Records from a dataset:
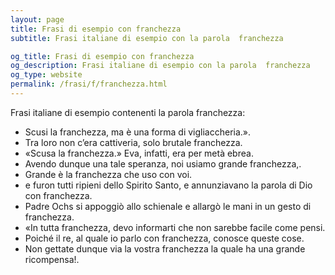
 ```yaml
---
layout: page
title: Frasi di esempio con franchezza 
subtitle: Frasi italiane di esempio con la parola  franchezza

og_title: Frasi di esempio con franchezza 
og_description: Frasi italiane di esempio con la parola  franchezza
og_type: website
permalink: /frasi/f/franchezza.html
---
```


Frasi italiane di esempio contenenti la parola franchezza:


- Scusi la franchezza, ma è una forma di vigliaccheria.».
- Tra loro non c’era cattiveria, solo brutale franchezza.
- «Scusa la franchezza.» Eva, infatti, era per metà ebrea.
- Avendo dunque una tale speranza, noi usiamo grande franchezza,.
- Grande è la franchezza che uso con voi.
- e furon tutti ripieni dello Spirito Santo, e annunziavano la parola di Dio con franchezza.
- Padre Ochs si appoggiò allo schienale e allargò le mani in un gesto di franchezza.
- «In tutta franchezza, devo informarti che non sarebbe facile come pensi.
- Poiché il re, al quale io parlo con franchezza, conosce queste cose.
- Non gettate dunque via la vostra franchezza la quale ha una grande ricompensa!.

[Work task] In the entries above, find each line with "italiane" and copy it.

[Response to the exercise]
subtitle: Frasi italiane di esempio con la parola  franchezza
og_description: Frasi italiane di esempio con la parola  franchezza
Frasi italiane di esempio contenenti la parola franchezza:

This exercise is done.